Murray also alludes to a methodologically questionable report by Durham University’s Department of Sociology and Law School and the British Journal of Criminology in order to exaggerate “the extent to which popular porn sites show depictions of sex acts which are criminal.”
Deliberately conflating consensual content, professional and amateur — many depicting fantasy acts — with illegal content, Murray asks, “When boys and young men are seeing physical aggression, coercion, exploitation and women weeping, is it any wonder they believe, wrongly, that women like all that?”
No Such Thing as ‘Consensual Sex Work’ for Jenni Murray
Murray then blurs the line between her anti-porn diatribe with her across-the-board anti-sex work agenda, segueing into a claim that “in all my years talking to women as a journalist for both regional TV in Southampton and Women’s Hour, I have never encountered a single sex worker who said she enjoyed selling her body, either as a prostitute or as a ‘porn star.’ Not one was doing her job because it was pleasurable. In every case, they felt used, abused and harmed. They had not chosen such a career path.”
Murray claims that around 1980, when she read about the experiences of early-1970s porn performer Linda Lovelace, “that I began to believe pornography should be banned.”
A complete ban, Murray continues, “would not only prevent women in the porn industry from being violated (with little or no recourse to justice), it would also reduce the belief by some in society that sexual violence against women is acceptable.”

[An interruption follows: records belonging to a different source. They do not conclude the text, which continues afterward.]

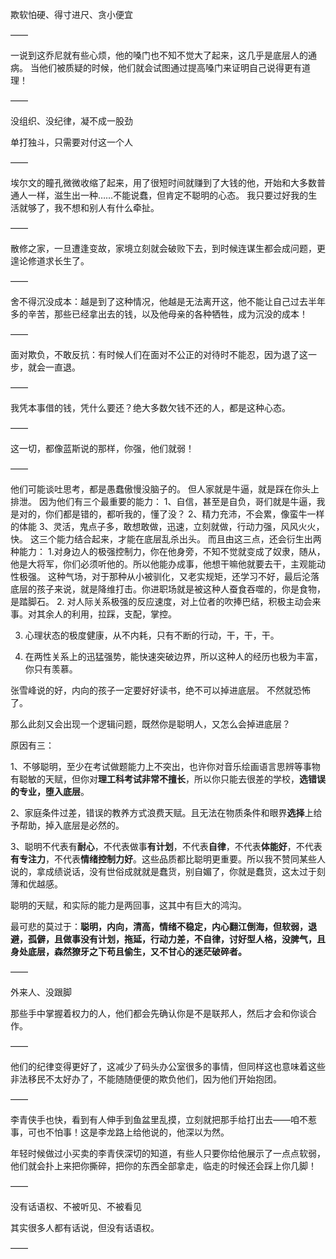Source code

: 欺软怕硬、得寸进尺、贪小便宜

——

一说到这乔尼就有些心烦，他的嗓门也不知不觉大了起来，这几乎是底层人的通病。
当他们被质疑的时候，他们就会试图通过提高嗓门来证明自己说得更有道理！

——

没组织、没纪律，凝不成一股劲

单打独斗，只需要对付这一个人

——

埃尔文的瞳孔微微收缩了起来，用了很短时间就赚到了大钱的他，开始和大多数普通人一样，滋生出一种……不能说蠢，但肯定不聪明的心态。
我只要过好我的生活就够了，我不想和别人有什么牵扯。

——

散修之家，一旦遭逢变故，家境立刻就会破败下去，到时候连谋生都会成问题，更遑论修道求长生了。

——

舍不得沉没成本：越是到了这种情况，他越是无法离开这，他不能让自己过去半年多的辛苦，那些已经拿出去的钱，以及他母亲的各种牺牲，成为沉没的成本！

——

面对欺负，不敢反抗：有时候人们在面对不公正的对待时不能忍，因为退了这一步，就会一直退。

——

我凭本事借的钱，凭什么要还？绝大多数欠钱不还的人，都是这种心态。

——

这一切，都像蓝斯说的那样，你强，他们就弱！

——

他们可能谈吐思考，都是愚蠢傲慢没脑子的。
但人家就是牛逼，就是踩在你头上排泄。
因为他们有三个最重要的能力：
1、自信，甚至是自负，哥们就是牛逼，我是对的，你们都是错的，都听我的，懂了没？
2、精力充沛，不会累，像蛮牛一样的体能
3、灵活，鬼点子多，敢想敢做，迅速，立刻就做，行动力强，风风火火，快。
这三个能力结合起来，才能在底层乱杀出头。
而且由这三点，还会衍生出两种能力：
1.对身边人的极强控制力，你在他身旁，不知不觉就变成了奴隶，随从，他是大将军，你们必须听他的。所以他能办成事，他想干嘛他就要去干，主观能动性极强。
这种气场，对于那种从小被驯化，又老实规矩，还学习不好，最后沦落底层的孩子来说，就是降维打击。你进职场就是被这种人蚕食吞噬的，你是食物，是踏脚石。
2. 对人际关系极强的反应速度，对上位者的吹捧巴结，积极主动会来事。对其余人的利用，拉踩，支配，掌控。

3. 心理状态的极度健康，从不内耗，只有不断的行动，干，干，干。

4. 在两性关系上的迅猛强势，能快速突破边界，所以这种人的经历也极为丰富，你只有羡慕。

张雪峰说的好，内向的孩子一定要好好读书，绝不可以掉进底层。
不然就恐怖了。

那么此刻又会出现一个逻辑问题，既然你是聪明人，又怎么会掉进底层？

原因有三：

1、不够聪明，至少在考试做题能力上不突出，也许你对音乐绘画语言思辨等事物有聪敏的天赋，但你对**理工科考试非常不擅长**，所以你只能去很差的学校，**选错误的专业，堕入底层**。

2、家庭条件过差，错误的教养方式浪费天赋。且无法在物质条件和眼界**选择**上给予帮助，掉入底层是必然的。

3、聪明不代表有**耐心**，不代表做事**有计划**，不代表**自律**，不代表**体能好**，不代表**有专注力**，不代表**情绪控制力好**。这些品质都比聪明更重要。所以我不赞同某些人说的，拿成绩说话，没有世俗成就就是蠢货，别自媚了，你就是蠢货，这太过于刻薄和优越感。

聪明的天赋，和实际的能力是两回事，这其中有巨大的鸿沟。

最可悲的莫过于：**聪明，内向，清高，情绪不稳定，内心翻江倒海，但软弱，退避，孤僻，且做事没有计划，拖延，行动力差，不自律，讨好型人格，没脾气，且身处底层，森然獠牙之下苟且偷生，又不甘心的迷茫破碎者。**

——

外来人、没跟脚

那些手中掌握着权力的人，他们都会先确认你是不是联邦人，然后才会和你谈合作。

——

他们的纪律变得更好了，这减少了码头办公室很多的事情，但同样这也意味着这些非法移民不太好办了，不能随随便便的欺负他们，因为他们开始抱团。

——

李青侠手也快，看到有人伸手到鱼盆里乱摸，立刻就把那手给打出去——咱不惹事，可也不怕事！这是李龙路上给他说的，他深以为然。

年轻时候做过小买卖的李青侠深切的知道，有些人只要你给他展示了一点点软弱，他们就会扑上来把你撕碎，把你的东西全部拿走，临走的时候还会踩上你几脚！

——

没有话语权、不被听见、不被看见

其实很多人都有话说，但没有话语权。

——

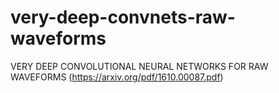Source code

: # very-deep-convnets-raw-waveforms
VERY DEEP CONVOLUTIONAL NEURAL NETWORKS FOR RAW WAVEFORMS (https://arxiv.org/pdf/1610.00087.pdf)
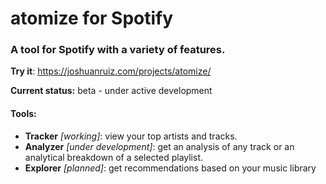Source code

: # atomize for Spotify
### A tool for Spotify with a variety of features.

**Try it**: https://joshuanruiz.com/projects/atomize/

**Current status:** beta - under active development

#### Tools:
* **Tracker** _[working]_: view your top artists and tracks.
* **Analyzer** _[under development]_: get an analysis of any track or an analytical breakdown of a selected playlist.
* **Explorer** _[planned]_: get recommendations based on your music library
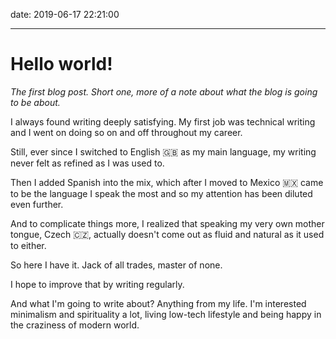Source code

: date: 2019-06-17 22:21:00

---

# Hello world!

_The first blog post. Short one, more of a note about what the blog is going to be about._

I always found writing deeply satisfying. My first job was technical writing and I went on doing so on and off throughout my career.

Still, ever since I switched to English 🇬🇧 as my main language, my writing never felt as refined as I was used to.

Then I added Spanish into the mix, which after I moved to Mexico 🇲🇽 came to be the language I speak the most and so my attention has been diluted even further.

And to complicate things more, I realized that speaking my very own mother tongue, Czech 🇨🇿, actually doesn't come out as fluid and natural as it used to either.

So here I have it. Jack of all trades, master of none.

I hope to improve that by writing regularly.

And what I'm going to write about? Anything from my life. I'm interested minimalism and spirituality a lot, living low-tech lifestyle and being happy in the craziness of modern world.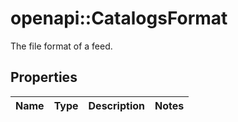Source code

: # openapi::CatalogsFormat

The file format of a feed.

## Properties
Name | Type | Description | Notes
------------ | ------------- | ------------- | -------------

Demanding ‘Long Prison Sentences’ for All Pornographers
She admits that until now, “no attempt to make pornography illegal has ever been successful. The industry is powerful and rich — worth an estimated 12 billion pounds globally. And until now, the argument that a ban would threaten freedom of speech always took precedence over the simple facts that pornography damages women and puts them at risk. But we’re not talking ‘speech’ here. We’re talking recorded evidence of sexual violence.”

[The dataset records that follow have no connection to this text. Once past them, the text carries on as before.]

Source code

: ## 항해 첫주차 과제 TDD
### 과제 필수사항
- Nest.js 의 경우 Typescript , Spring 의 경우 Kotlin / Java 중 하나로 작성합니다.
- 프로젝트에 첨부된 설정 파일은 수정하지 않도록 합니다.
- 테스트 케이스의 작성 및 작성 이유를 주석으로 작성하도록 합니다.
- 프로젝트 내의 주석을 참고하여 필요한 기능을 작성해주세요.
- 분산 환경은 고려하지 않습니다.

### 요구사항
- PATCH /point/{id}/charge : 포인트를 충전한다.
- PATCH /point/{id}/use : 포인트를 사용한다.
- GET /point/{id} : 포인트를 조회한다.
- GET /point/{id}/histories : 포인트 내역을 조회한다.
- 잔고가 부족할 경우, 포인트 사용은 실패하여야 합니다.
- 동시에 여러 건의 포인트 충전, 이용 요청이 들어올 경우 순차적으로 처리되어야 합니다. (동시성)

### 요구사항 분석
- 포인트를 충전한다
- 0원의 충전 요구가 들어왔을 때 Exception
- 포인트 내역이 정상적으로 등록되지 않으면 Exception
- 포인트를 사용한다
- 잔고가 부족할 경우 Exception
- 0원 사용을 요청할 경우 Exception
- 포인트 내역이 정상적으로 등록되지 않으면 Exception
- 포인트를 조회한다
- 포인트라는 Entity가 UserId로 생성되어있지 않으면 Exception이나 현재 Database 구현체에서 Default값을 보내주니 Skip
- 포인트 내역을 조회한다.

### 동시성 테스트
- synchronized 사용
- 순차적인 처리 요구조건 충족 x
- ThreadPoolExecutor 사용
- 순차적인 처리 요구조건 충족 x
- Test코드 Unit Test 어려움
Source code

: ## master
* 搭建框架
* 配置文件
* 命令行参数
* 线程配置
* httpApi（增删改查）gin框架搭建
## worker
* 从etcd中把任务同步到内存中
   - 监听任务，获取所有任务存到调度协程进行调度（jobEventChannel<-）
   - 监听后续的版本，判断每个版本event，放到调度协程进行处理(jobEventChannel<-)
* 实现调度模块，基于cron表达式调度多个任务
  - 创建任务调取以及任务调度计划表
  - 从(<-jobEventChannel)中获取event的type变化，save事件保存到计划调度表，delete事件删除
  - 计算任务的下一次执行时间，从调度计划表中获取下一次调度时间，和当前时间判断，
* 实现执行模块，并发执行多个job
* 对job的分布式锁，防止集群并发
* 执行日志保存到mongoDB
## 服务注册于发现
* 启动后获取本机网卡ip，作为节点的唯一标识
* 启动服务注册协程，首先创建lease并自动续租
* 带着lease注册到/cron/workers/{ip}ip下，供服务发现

Murray, who would like to censor not only “adult sites” but also Twitter and every other website online, also thinks that the controversial Online Safety Bill is “too weak in its definition of age verification and leaves too much to codes of practice and guidance being drafted later. “
It is time, she declares “for the Government to be tough enough to make pornography illegal — with long prison sentences to control those who continue to distribute it. Fines are not frightening enough.”